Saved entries
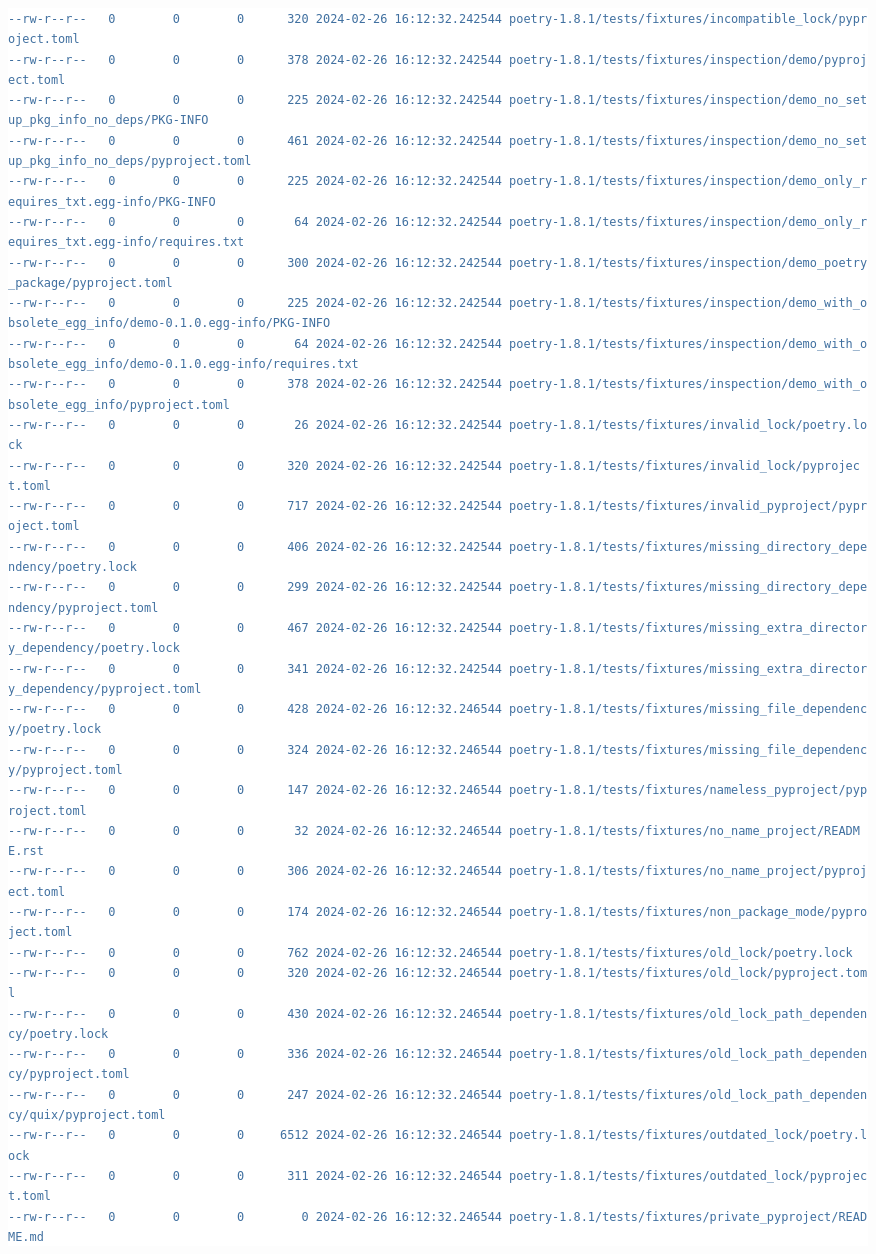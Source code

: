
 ```diff
--rw-r--r--   0        0        0      320 2024-02-26 16:12:32.242544 poetry-1.8.1/tests/fixtures/incompatible_lock/pyproject.toml
--rw-r--r--   0        0        0      378 2024-02-26 16:12:32.242544 poetry-1.8.1/tests/fixtures/inspection/demo/pyproject.toml
--rw-r--r--   0        0        0      225 2024-02-26 16:12:32.242544 poetry-1.8.1/tests/fixtures/inspection/demo_no_setup_pkg_info_no_deps/PKG-INFO
--rw-r--r--   0        0        0      461 2024-02-26 16:12:32.242544 poetry-1.8.1/tests/fixtures/inspection/demo_no_setup_pkg_info_no_deps/pyproject.toml
--rw-r--r--   0        0        0      225 2024-02-26 16:12:32.242544 poetry-1.8.1/tests/fixtures/inspection/demo_only_requires_txt.egg-info/PKG-INFO
--rw-r--r--   0        0        0       64 2024-02-26 16:12:32.242544 poetry-1.8.1/tests/fixtures/inspection/demo_only_requires_txt.egg-info/requires.txt
--rw-r--r--   0        0        0      300 2024-02-26 16:12:32.242544 poetry-1.8.1/tests/fixtures/inspection/demo_poetry_package/pyproject.toml
--rw-r--r--   0        0        0      225 2024-02-26 16:12:32.242544 poetry-1.8.1/tests/fixtures/inspection/demo_with_obsolete_egg_info/demo-0.1.0.egg-info/PKG-INFO
--rw-r--r--   0        0        0       64 2024-02-26 16:12:32.242544 poetry-1.8.1/tests/fixtures/inspection/demo_with_obsolete_egg_info/demo-0.1.0.egg-info/requires.txt
--rw-r--r--   0        0        0      378 2024-02-26 16:12:32.242544 poetry-1.8.1/tests/fixtures/inspection/demo_with_obsolete_egg_info/pyproject.toml
--rw-r--r--   0        0        0       26 2024-02-26 16:12:32.242544 poetry-1.8.1/tests/fixtures/invalid_lock/poetry.lock
--rw-r--r--   0        0        0      320 2024-02-26 16:12:32.242544 poetry-1.8.1/tests/fixtures/invalid_lock/pyproject.toml
--rw-r--r--   0        0        0      717 2024-02-26 16:12:32.242544 poetry-1.8.1/tests/fixtures/invalid_pyproject/pyproject.toml
--rw-r--r--   0        0        0      406 2024-02-26 16:12:32.242544 poetry-1.8.1/tests/fixtures/missing_directory_dependency/poetry.lock
--rw-r--r--   0        0        0      299 2024-02-26 16:12:32.242544 poetry-1.8.1/tests/fixtures/missing_directory_dependency/pyproject.toml
--rw-r--r--   0        0        0      467 2024-02-26 16:12:32.242544 poetry-1.8.1/tests/fixtures/missing_extra_directory_dependency/poetry.lock
--rw-r--r--   0        0        0      341 2024-02-26 16:12:32.242544 poetry-1.8.1/tests/fixtures/missing_extra_directory_dependency/pyproject.toml
--rw-r--r--   0        0        0      428 2024-02-26 16:12:32.246544 poetry-1.8.1/tests/fixtures/missing_file_dependency/poetry.lock
--rw-r--r--   0        0        0      324 2024-02-26 16:12:32.246544 poetry-1.8.1/tests/fixtures/missing_file_dependency/pyproject.toml
--rw-r--r--   0        0        0      147 2024-02-26 16:12:32.246544 poetry-1.8.1/tests/fixtures/nameless_pyproject/pyproject.toml
--rw-r--r--   0        0        0       32 2024-02-26 16:12:32.246544 poetry-1.8.1/tests/fixtures/no_name_project/README.rst
--rw-r--r--   0        0        0      306 2024-02-26 16:12:32.246544 poetry-1.8.1/tests/fixtures/no_name_project/pyproject.toml
--rw-r--r--   0        0        0      174 2024-02-26 16:12:32.246544 poetry-1.8.1/tests/fixtures/non_package_mode/pyproject.toml
--rw-r--r--   0        0        0      762 2024-02-26 16:12:32.246544 poetry-1.8.1/tests/fixtures/old_lock/poetry.lock
--rw-r--r--   0        0        0      320 2024-02-26 16:12:32.246544 poetry-1.8.1/tests/fixtures/old_lock/pyproject.toml
--rw-r--r--   0        0        0      430 2024-02-26 16:12:32.246544 poetry-1.8.1/tests/fixtures/old_lock_path_dependency/poetry.lock
--rw-r--r--   0        0        0      336 2024-02-26 16:12:32.246544 poetry-1.8.1/tests/fixtures/old_lock_path_dependency/pyproject.toml
--rw-r--r--   0        0        0      247 2024-02-26 16:12:32.246544 poetry-1.8.1/tests/fixtures/old_lock_path_dependency/quix/pyproject.toml
--rw-r--r--   0        0        0     6512 2024-02-26 16:12:32.246544 poetry-1.8.1/tests/fixtures/outdated_lock/poetry.lock
--rw-r--r--   0        0        0      311 2024-02-26 16:12:32.246544 poetry-1.8.1/tests/fixtures/outdated_lock/pyproject.toml
--rw-r--r--   0        0        0        0 2024-02-26 16:12:32.246544 poetry-1.8.1/tests/fixtures/private_pyproject/README.md
```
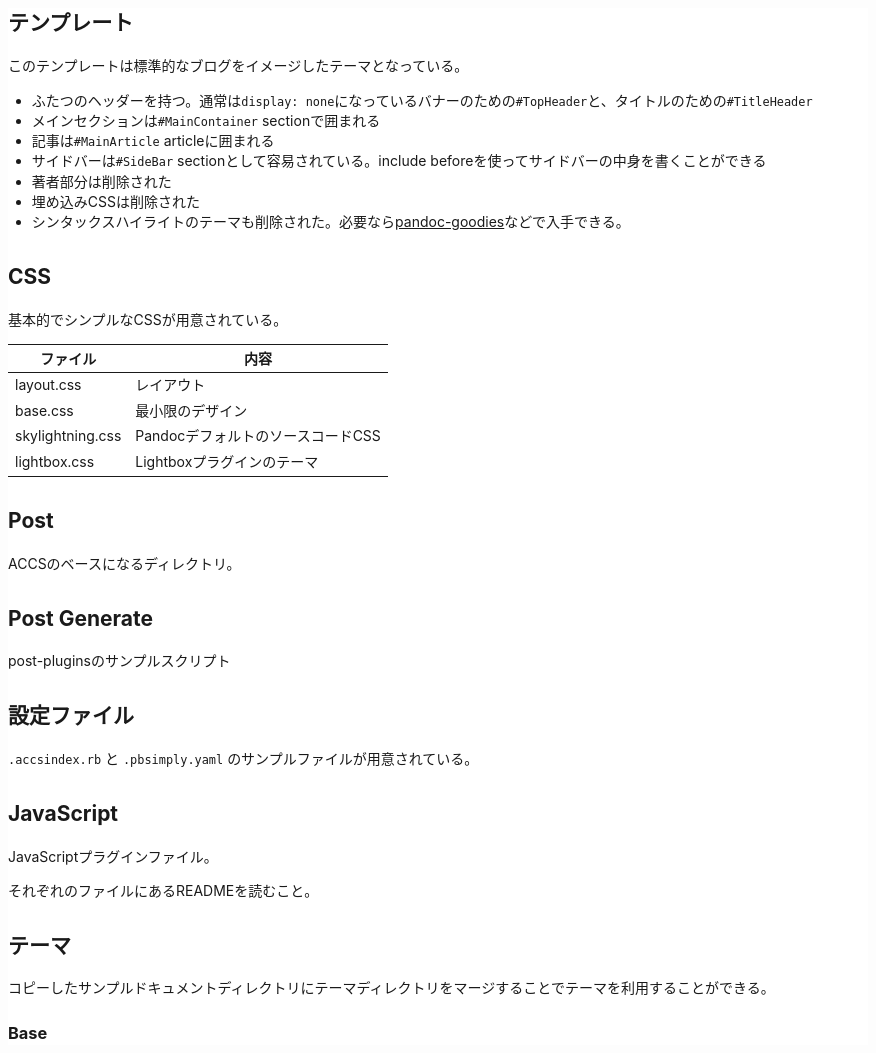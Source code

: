 ## テンプレート

このテンプレートは標準的なブログをイメージしたテーマとなっている。

* ふたつのヘッダーを持つ。通常は`display: none`になっているバナーのための`#TopHeader`と、タイトルのための`#TitleHeader`
* メインセクションは`#MainContainer` sectionで囲まれる
* 記事は`#MainArticle` articleに囲まれる
* サイドバーは`#SideBar` sectionとして容易されている。include beforeを使ってサイドバーの中身を書くことができる
* 著者部分は削除された
* 埋め込みCSSは削除された
* シンタックスハイライトのテーマも削除された。必要なら[pandoc-goodies](https://github.com/tajmone/pandoc-goodies)などで入手できる。

## CSS

基本的でシンプルなCSSが用意されている。

|ファイル|内容|
|---------|----------------|
|layout.css|レイアウト|
|base.css|最小限のデザイン|
|skylightning.css|PandocデフォルトのソースコードCSS|
|lightbox.css|Lightboxプラグインのテーマ|

## Post

ACCSのベースになるディレクトリ。

## Post Generate

post-pluginsのサンプルスクリプト

## 設定ファイル

`.accsindex.rb` と `.pbsimply.yaml` のサンプルファイルが用意されている。

## JavaScript

JavaScriptプラグインファイル。

それぞれのファイルにあるREADMEを読むこと。

## テーマ

コピーしたサンプルドキュメントディレクトリにテーマディレクトリをマージすることでテーマを利用することができる。

### Base

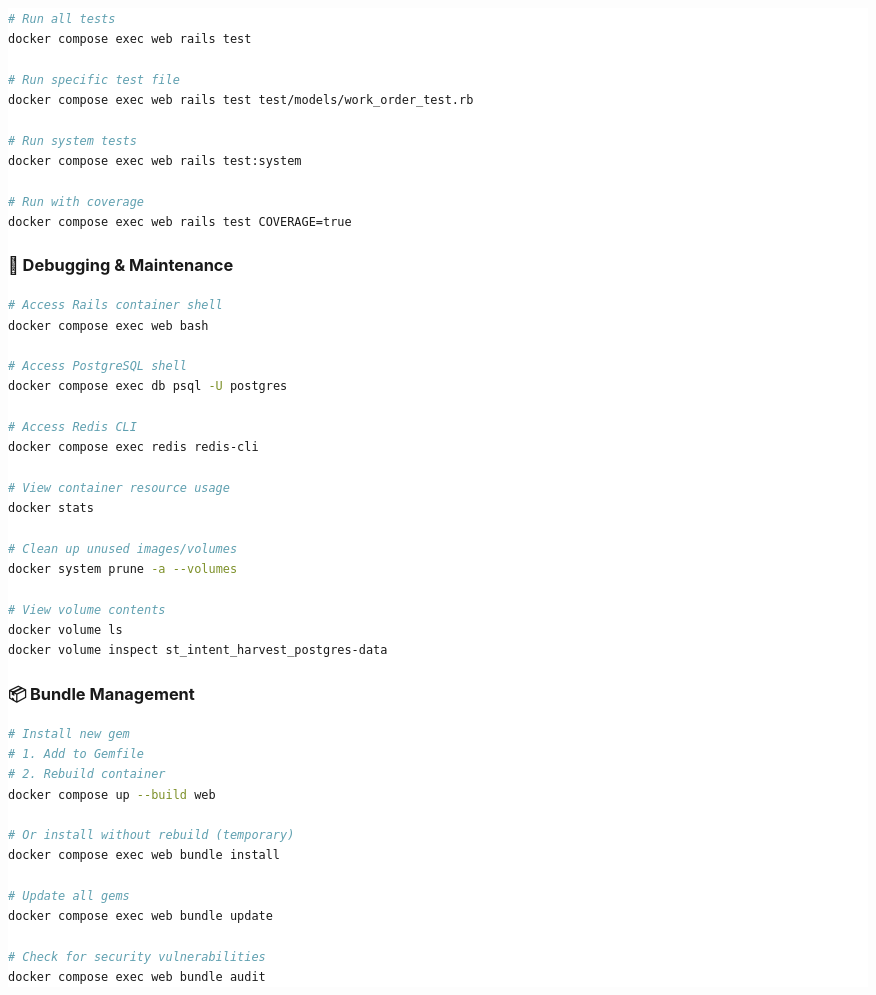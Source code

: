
 ```bash
# Run all tests
docker compose exec web rails test

# Run specific test file
docker compose exec web rails test test/models/work_order_test.rb

# Run system tests
docker compose exec web rails test:system

# Run with coverage
docker compose exec web rails test COVERAGE=true
```

### 🔧 Debugging & Maintenance

```bash
# Access Rails container shell
docker compose exec web bash

# Access PostgreSQL shell
docker compose exec db psql -U postgres

# Access Redis CLI
docker compose exec redis redis-cli

# View container resource usage
docker stats

# Clean up unused images/volumes
docker system prune -a --volumes

# View volume contents
docker volume ls
docker volume inspect st_intent_harvest_postgres-data
```

### 📦 Bundle Management

```bash
# Install new gem
# 1. Add to Gemfile
# 2. Rebuild container
docker compose up --build web

# Or install without rebuild (temporary)
docker compose exec web bundle install

# Update all gems
docker compose exec web bundle update

# Check for security vulnerabilities
docker compose exec web bundle audit
```
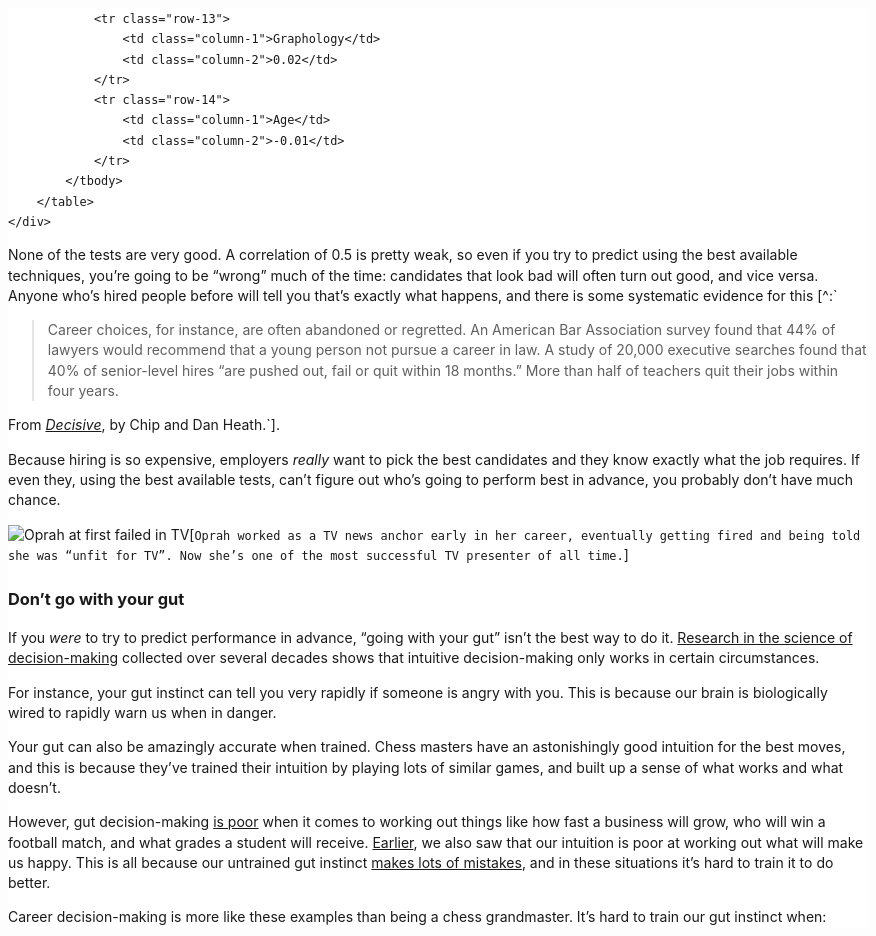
 ```
            <tr class="row-13">
                <td class="column-1">Graphology</td>
                <td class="column-2">0.02</td>
            </tr>
            <tr class="row-14">
                <td class="column-1">Age</td>
                <td class="column-2">-0.01</td>
            </tr>
        </tbody>
    </table>
</div>
```

None of the tests are very good. A correlation of 0.5 is pretty weak, so even if you try to predict using the best available techniques, you’re going to be “wrong” much of the time: candidates that look bad will often turn out good, and vice versa. Anyone who’s hired people before will tell you that’s exactly what happens, and there is some systematic evidence for this [^:`<blockquote> Career choices, for instance, are often abandoned or regretted. An American Bar Association survey found that 44% of lawyers would recommend that a young person not pursue a career in law. A study of 20,000 executive searches found that 40% of senior-level hires “are pushed out, fail or quit within 18 months.” More than half of teachers quit their jobs within four years.</blockquote>
<p>From <a href="http://heathbrothers.com/books/decisive/"><em>Decisive</em></a>, by Chip and Dan Heath.`].

Because hiring is so expensive, employers *really* want to pick the best candidates and they know exactly what the job requires. If even they, using the best available tests, can’t figure out who’s going to perform best in advance, you probably don’t have much chance.

![Oprah at first failed in TV](https://cdn.80000hours.org/wp-content/uploads/2016/06/2242404111_edc15cd511_b.jpg)[`Oprah worked as a TV news anchor early in her career, eventually getting fired and being told she was “unfit for TV”. Now she’s one of the most successful TV presenter of all time.`]

### Don’t go with your gut

If you *were* to try to predict performance in advance, “going with your gut” isn&#8217;t the best way to do it. <a href="/articles/dont-go-with-your-gut-instinct/">Research in the science of decision-making</a> collected over several decades shows that intuitive decision-making only works in certain circumstances.

For instance, your gut instinct can tell you very rapidly if someone is angry with you. This is because our brain is biologically wired to rapidly warn us when in danger.

Your gut can also be amazingly accurate when trained. Chess masters have an astonishingly good intuition for the best moves, and this is because they’ve trained their intuition by playing lots of similar games, and built up a sense of what works and what doesn’t.

However, gut decision-making <a href="/2012/11/should-we-stop-interviewing-people/">is poor</a> when it comes to working out things like how fast a business will grow, who will win a football match, and what grades a student will receive. <a href="/career-guide/job-satisfaction/">Earlier</a>, we also saw that our intuition is poor at working out what will make us happy. This is all because our untrained gut instinct <a href="https://80000hours.org/articles/4-biases-to-avoid-in-career-decisions/">makes lots of mistakes</a>, and in these situations it&#8217;s hard to train it to do better.

Career decision-making is more like these examples than being a chess grandmaster. It’s hard to train our gut instinct when:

Activity: Each line above holding the word "advance" counts; reply with how many there are, only the number.

Response box: 2